If you know Murphy, it’s probably as Capitol Hill’s conscience amid this country’s never-ending plague of gun violence. The guy giving impassioned Senate floor speeches calling on his colleagues to offer more than “thoughts and prayers” to the victims of the latest mass shooting. The guy who, after the Uvalde, Texas, massacre last year, pulled off what might count as a political miracle in this era of profound polarization: the passage of a bipartisan gun safety bill, the most significant such legislation in three decades.

But Murphy, who was turning 50 that day in Boone, has lately become as passionate about the nation’s need for what he calls a “spiritual renaissance” as he is about his signature issue. He hasn’t abandoned that long-standing fight for a new one; he’s significantly expanded the scope of it. “You can’t spend 10 years thinking about violence in America,” he had told me a month earlier, in his hideaway office, where he had hashed out much of the Bipartisan Safer Communities Act, “without trying to grapple with the underlying emotional state of a country in which people shoot first and think later.”

The country appeared to him to be sickened somehow—in the throes of an amorphous ailment manifesting all across our culture and politics. And while the right was offering snake-oil cures, pushed by the most dangerous political huckster in recent American history, it seemed to Murphy that the left was treating the symptoms and ignoring the disease entirely. Worse yet, the malady was threatening to metastasize: Donald Trump was running to reclaim the White House on an explicitly authoritarian platform with help from the Republican allies whose politics of division had contributed to this national disorder. It had become Murphy’s mission, as he put it, to “diagnose and treat the metaphysical state of America.”

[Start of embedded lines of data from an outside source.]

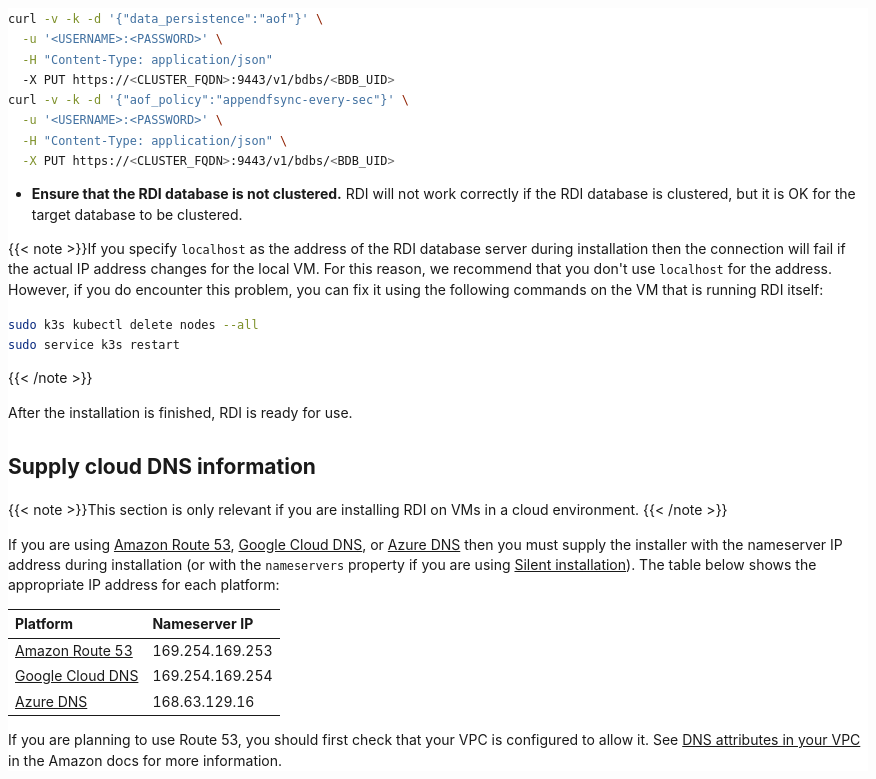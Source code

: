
   ```bash
  curl -v -k -d '{"data_persistence":"aof"}' \
    -u '<USERNAME>:<PASSWORD>' \
    -H "Content-Type: application/json" 
    -X PUT https://<CLUSTER_FQDN>:9443/v1/bdbs/<BDB_UID>
  curl -v -k -d '{"aof_policy":"appendfsync-every-sec"}' \
    -u '<USERNAME>:<PASSWORD>' \
    -H "Content-Type: application/json" \
    -X PUT https://<CLUSTER_FQDN>:9443/v1/bdbs/<BDB_UID>
  ```

- **Ensure that the RDI database is not clustered.** RDI will not work correctly if the
  RDI database is clustered, but it is OK for the target database to be clustered.

{{< note >}}If you specify `localhost` as the address of the RDI database server during
installation then the connection will fail if the actual IP address changes for the local
VM. For this reason, we recommend that you don't use `localhost` for the address. However,
if you do encounter this problem, you can fix it using the following commands on the VM
that is running RDI itself:

```bash
sudo k3s kubectl delete nodes --all
sudo service k3s restart
```
{{< /note >}}

After the installation is finished, RDI is ready for use.

## Supply cloud DNS information

{{< note >}}This section is only relevant if you are installing RDI
on VMs in a cloud environment.
{{< /note >}}

If you are using [Amazon Route 53](https://aws.amazon.com/route53/),
[Google Cloud DNS](https://cloud.google.com/dns?hl=en), or
[Azure DNS](https://azure.microsoft.com/en-gb/products/dns)
then you must supply the installer with the nameserver IP address
during installation (or with the `nameservers` property if you are
using [Silent installation](#silent-installation)). The table below
shows the appropriate IP address for each platform:

| Platform | Nameserver IP |
| :-- | :-- |
| [Amazon Route 53](https://aws.amazon.com/route53/) | 169.254.169.253 |
| [Google Cloud DNS](https://cloud.google.com/dns?hl=en) | 169.254.169.254 |
| [Azure DNS](https://azure.microsoft.com/en-gb/products/dns) | 168.63.129.16 |

If you are planning to use Route 53, you should first check that your VPC
is configured to allow it. See
[DNS attributes in your VPC](https://docs.aws.amazon.com/vpc/latest/userguide/AmazonDNS-concepts.html#vpc-dns-support)
in the Amazon docs for more information.
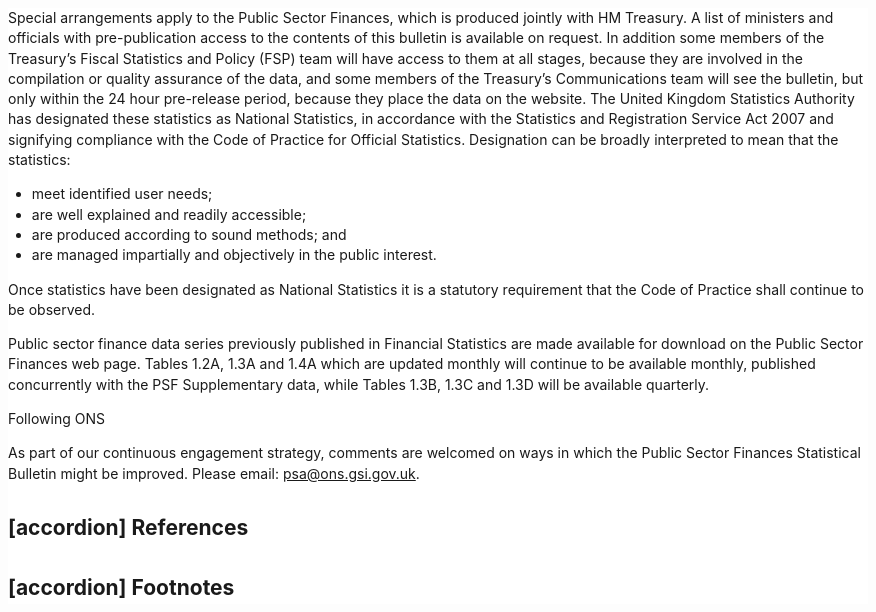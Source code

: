 Special arrangements apply to the Public Sector Finances, which is produced jointly with HM Treasury. A list of ministers and officials with pre-publication access to the contents of this bulletin is available on request. In addition some members of the Treasury’s Fiscal Statistics and Policy (FSP) team will have access to them at all stages, because they are involved in the compilation or quality assurance of the data, and some members of the Treasury’s Communications team will see the bulletin, but only within the 24 hour pre-release period, because they place the data on the website.
The United Kingdom Statistics Authority has designated these statistics as National Statistics, in accordance with the Statistics and Registration Service Act 2007 and signifying compliance with the Code of Practice for Official Statistics.
Designation can be broadly interpreted to mean that the statistics:
- meet identified user needs;
- are well explained and readily accessible;
- are produced according to sound methods; and
- are managed impartially and objectively in the public interest.

Once statistics have been designated as National Statistics it is a statutory requirement that the Code of Practice shall continue to be observed.

Public sector finance data series previously published in Financial Statistics are  made available for download on the Public Sector Finances web page. Tables 1.2A, 1.3A and 1.4A which are updated monthly will continue to be available monthly, published concurrently with the PSF Supplementary data, while Tables 1.3B, 1.3C and 1.3D will be available quarterly.

Following ONS

As part of our continuous engagement strategy, comments are welcomed on ways in which the Public Sector Finances Statistical Bulletin might be improved. Please email: psa@ons.gsi.gov.uk.
## [accordion] References
## [accordion] Footnotes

It’s a big task, one not typically in the job description of a senator. It is also, by his own admission, politically fraught, and his efforts have already been met in some corners with resistance: In July, when he introduced the National Strategy for Social Connection Act—a bill that would, among other things, establish an “Office of Social Connection Policy” in the White House—the right cast Murphy as a big-government liberal working to mandate friendship through bureaucracy. There was also some suspicion from progressives, who bristled at the outreach to conservatives he considered necessary to his project.

He is convinced there is a growing “realignment” across the right and left around questions of “first principles, the good life,” hints of which can be seen in the skepticism of Big Tech and neoliberalism that has been brewing on different sides of the political spectrum. He was taking something of a political trust fall—and had come to Boone not only in search of solutions, but to begin building a grassroots consensus around loneliness and disillusionment. “Some of what I’m doing is unfamiliar,” he admitted. “What I’m trying to do is a little bit outside of the traditional sandbox that we tend to play in.”

[…] There have been decisions by governments that have caused our social fabric to disintegrate,” Murphy told me later, describing more systemic issues weighing on the nation’s psyche. “And I think people on the right and the left are really unhappy with that.”

He had come to this conclusion about a year earlier, not long after the biggest legislative victory of his career. The movement he had arguably been the congressional face of since the 2012 Sandy Hook shooting—which occurred in the Connecticut district he then represented in Congress—had broken a three-decade logjam. The Bipartisan Safer Communities Act, and several other Democratic accomplishments in the first stretch of Joe Biden’s presidency, should have been a major cause for celebration. “And yet, people weren’t feeling any better,” Murphy recalled. “The national mood seemed very stuck.”

The symptoms of that malaise seemed especially acute to him in the lives of kids, who he had seen “disappearing into their phones…being co-opted by this all-consuming consumer culture.” They seem to “feel the weight of the world on their shoulders and have less sort of optimism and hope than my generation did,” Murphy told me. “It’s not a coincidence that I’m thinking a lot more about the emotional health of the country as my kids get closer to adulthood,” he added. “I’m worried about the world that they are walking into.”

[…] “He was really a backbencher in Congress,” said Gary Rose, a professor of political science at Sacred Heart University who wrote a book on the 2012 Senate race, in which Murphy defeated former WWE CEO Linda McMahon. “He was not considered a major force.”

Sandy Hook changed that. “My life took a hard about-face,” Murphy wrote in his 2020 book, The Violence Inside Us. “I now had my calling…my mission in life.” He would spend the next decade in the Senate fighting the formidable gun lobby and helping build a movement that is starting to prove equally formidable.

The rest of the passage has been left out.